Exercise directions:
In the records below, some lines contain the word "title". Copy each of them.

*** Given records ***

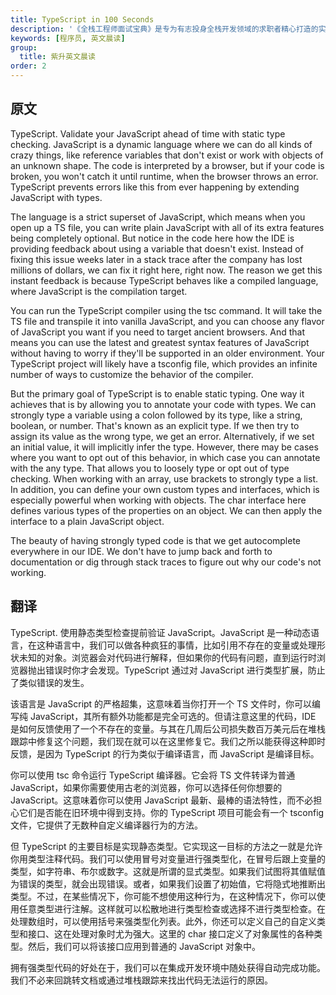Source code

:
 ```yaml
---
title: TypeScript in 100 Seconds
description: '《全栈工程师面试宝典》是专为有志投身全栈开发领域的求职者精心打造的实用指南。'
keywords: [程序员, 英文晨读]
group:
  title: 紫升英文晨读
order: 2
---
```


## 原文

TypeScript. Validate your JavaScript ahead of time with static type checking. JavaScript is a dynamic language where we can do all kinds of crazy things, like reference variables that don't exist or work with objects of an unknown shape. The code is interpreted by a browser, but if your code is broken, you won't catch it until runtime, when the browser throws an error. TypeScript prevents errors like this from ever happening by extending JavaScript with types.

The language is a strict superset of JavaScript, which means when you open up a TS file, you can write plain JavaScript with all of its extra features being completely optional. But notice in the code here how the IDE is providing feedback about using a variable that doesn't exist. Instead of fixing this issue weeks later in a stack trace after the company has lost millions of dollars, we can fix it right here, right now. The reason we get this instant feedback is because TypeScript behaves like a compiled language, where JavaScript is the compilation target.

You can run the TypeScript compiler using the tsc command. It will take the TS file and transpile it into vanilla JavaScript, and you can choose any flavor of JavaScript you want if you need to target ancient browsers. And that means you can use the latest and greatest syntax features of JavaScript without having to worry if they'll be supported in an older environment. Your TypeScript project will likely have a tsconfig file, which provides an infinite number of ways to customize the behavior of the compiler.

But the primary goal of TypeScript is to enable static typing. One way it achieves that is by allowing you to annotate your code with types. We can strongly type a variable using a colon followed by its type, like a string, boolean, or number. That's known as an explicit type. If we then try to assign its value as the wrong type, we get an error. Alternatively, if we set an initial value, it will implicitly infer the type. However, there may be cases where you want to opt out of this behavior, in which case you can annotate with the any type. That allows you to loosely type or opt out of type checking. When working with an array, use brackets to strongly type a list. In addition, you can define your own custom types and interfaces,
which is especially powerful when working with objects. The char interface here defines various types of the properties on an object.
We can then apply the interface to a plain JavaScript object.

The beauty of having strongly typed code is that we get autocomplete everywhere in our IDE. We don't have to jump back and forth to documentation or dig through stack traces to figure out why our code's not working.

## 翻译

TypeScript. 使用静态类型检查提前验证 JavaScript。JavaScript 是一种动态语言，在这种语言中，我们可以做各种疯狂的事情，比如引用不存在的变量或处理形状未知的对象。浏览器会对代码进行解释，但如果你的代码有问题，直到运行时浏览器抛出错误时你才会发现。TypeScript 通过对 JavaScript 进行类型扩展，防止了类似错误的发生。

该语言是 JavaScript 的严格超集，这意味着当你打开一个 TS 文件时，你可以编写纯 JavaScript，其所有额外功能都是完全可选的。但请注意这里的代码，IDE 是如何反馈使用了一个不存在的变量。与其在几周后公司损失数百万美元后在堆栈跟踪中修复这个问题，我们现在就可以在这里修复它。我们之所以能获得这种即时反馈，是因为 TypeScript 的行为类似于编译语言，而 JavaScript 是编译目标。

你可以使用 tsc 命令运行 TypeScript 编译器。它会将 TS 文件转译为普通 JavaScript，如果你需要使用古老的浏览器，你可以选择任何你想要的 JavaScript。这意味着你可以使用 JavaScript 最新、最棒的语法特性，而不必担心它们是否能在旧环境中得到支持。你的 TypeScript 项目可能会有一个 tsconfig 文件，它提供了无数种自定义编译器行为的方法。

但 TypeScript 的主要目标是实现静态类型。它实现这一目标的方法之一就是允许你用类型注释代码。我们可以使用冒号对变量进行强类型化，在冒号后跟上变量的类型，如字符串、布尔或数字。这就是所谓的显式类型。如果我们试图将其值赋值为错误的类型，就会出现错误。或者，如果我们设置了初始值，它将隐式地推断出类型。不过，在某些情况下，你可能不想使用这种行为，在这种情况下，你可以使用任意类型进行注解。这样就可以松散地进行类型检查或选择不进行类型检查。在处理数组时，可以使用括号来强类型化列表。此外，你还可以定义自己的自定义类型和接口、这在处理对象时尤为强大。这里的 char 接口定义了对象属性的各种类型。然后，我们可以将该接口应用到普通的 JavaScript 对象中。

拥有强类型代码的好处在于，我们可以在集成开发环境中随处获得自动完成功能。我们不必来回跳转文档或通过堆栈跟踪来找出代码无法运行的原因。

*** End of Given records ***

Solution to this task:
title: TypeScript in 100 Seconds
  title: 紫升英文晨读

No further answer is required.